======== Data to use ========

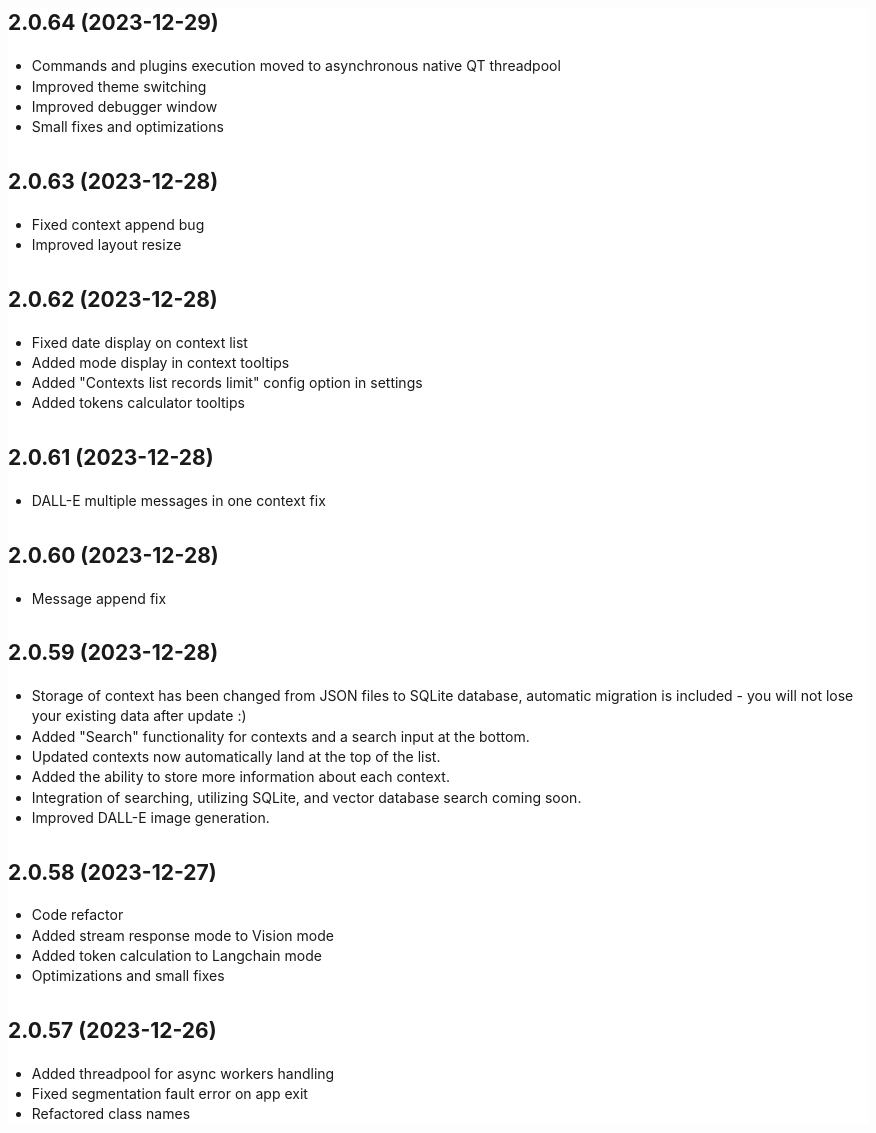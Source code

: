 ## 2.0.64 (2023-12-29)

- Commands and plugins execution moved to asynchronous native QT threadpool
- Improved theme switching
- Improved debugger window
- Small fixes and optimizations

## 2.0.63 (2023-12-28)

- Fixed context append bug
- Improved layout resize

## 2.0.62 (2023-12-28)

- Fixed date display on context list
- Added mode display in context tooltips
- Added "Contexts list records limit" config option in settings
- Added tokens calculator tooltips

## 2.0.61 (2023-12-28)

- DALL-E multiple messages in one context fix

## 2.0.60 (2023-12-28)

- Message append fix

## 2.0.59 (2023-12-28)

- Storage of context has been changed from JSON files to SQLite database, automatic migration is included - you will not lose your existing data after update :)
- Added "Search" functionality for contexts and a search input at the bottom.
- Updated contexts now automatically land at the top of the list.
- Added the ability to store more information about each context.
- Integration of searching, utilizing SQLite, and vector database search coming soon.
- Improved DALL-E image generation.

## 2.0.58 (2023-12-27)

- Code refactor
- Added stream response mode to Vision mode
- Added token calculation to Langchain mode
- Optimizations and small fixes

## 2.0.57 (2023-12-26)

- Added threadpool for async workers handling
- Fixed segmentation fault error on app exit
- Refactored class names
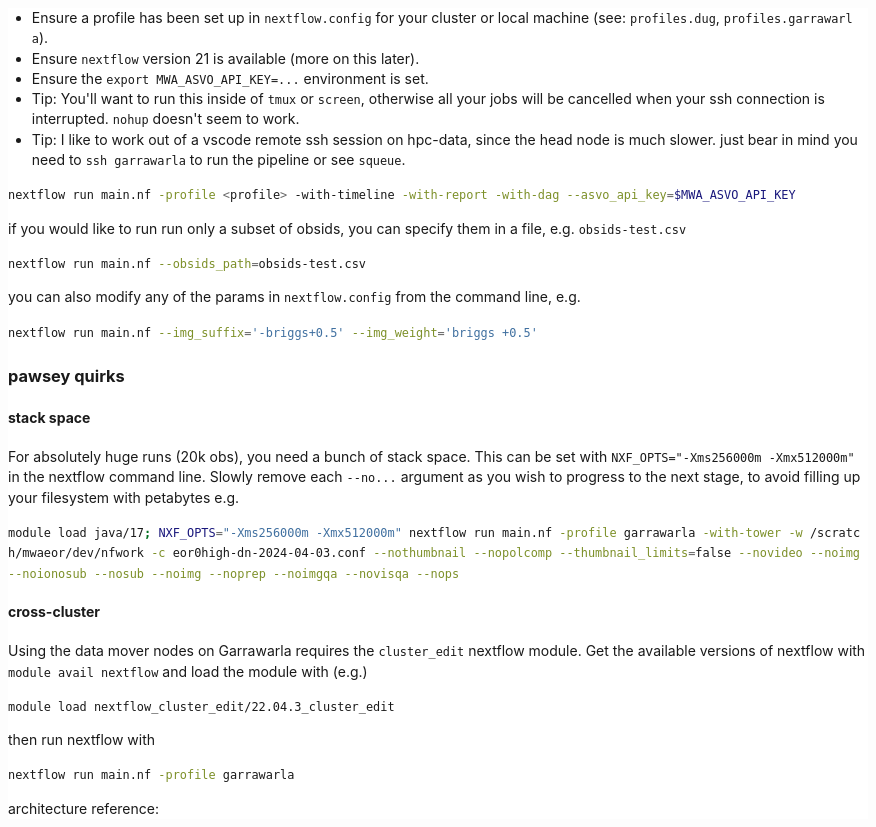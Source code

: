 - Ensure a profile has been set up in `nextflow.config` for your cluster or local machine (see: `profiles.dug`, `profiles.garrawarla`).
- Ensure `nextflow` version 21 is available (more on this later).
- Ensure the `export MWA_ASVO_API_KEY=...` environment is set.
- Tip: You'll want to run this inside of `tmux` or `screen`, otherwise all your jobs will be cancelled when your ssh connection is interrupted. `nohup` doesn't seem to work.
- Tip: I like to work out of a vscode remote ssh session on hpc-data, since the head node is much slower. just bear in mind you need to `ssh garrawarla` to run the pipeline or see `squeue`.

```bash
nextflow run main.nf -profile <profile> -with-timeline -with-report -with-dag --asvo_api_key=$MWA_ASVO_API_KEY
```

if you would like to run run only a subset of obsids, you can specify them in a file, e.g. `obsids-test.csv`

```bash
nextflow run main.nf --obsids_path=obsids-test.csv
```

you can also modify any of the params in `nextflow.config` from the command line, e.g.

```bash
nextflow run main.nf --img_suffix='-briggs+0.5' --img_weight='briggs +0.5'
```

### pawsey quirks

#### stack space

For absolutely huge runs (20k obs), you need a bunch of stack space. This can be set with `NXF_OPTS="-Xms256000m -Xmx512000m"` in the nextflow command line. Slowly remove each `--no...` argument as you wish to progress to the next stage, to avoid filling up your filesystem with petabytes e.g.

```bash
module load java/17; NXF_OPTS="-Xms256000m -Xmx512000m" nextflow run main.nf -profile garrawarla -with-tower -w /scratch/mwaeor/dev/nfwork -c eor0high-dn-2024-04-03.conf --nothumbnail --nopolcomp --thumbnail_limits=false --novideo --noimg --noionosub --nosub --noimg --noprep --noimgqa --novisqa --nops
```

#### cross-cluster

Using the data mover nodes on Garrawarla requires the `cluster_edit` nextflow module. Get the available versions of nextflow with `module avail nextflow` and load the module with (e.g.)

```bash
module load nextflow_cluster_edit/22.04.3_cluster_edit
```

then run nextflow with

```bash
nextflow run main.nf -profile garrawarla
```

architecture reference:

========

● **What to produce**
Go over the listing above and copy out each line that includes "Ensure".

● **Result below**
: - Ensure a profile has been set up in `nextflow.config` for your cluster or local machine (see: `profiles.dug`, `profiles.garrawarla`).
- Ensure `nextflow` version 21 is available (more on this later).
- Ensure the `export MWA_ASVO_API_KEY=...` environment is set.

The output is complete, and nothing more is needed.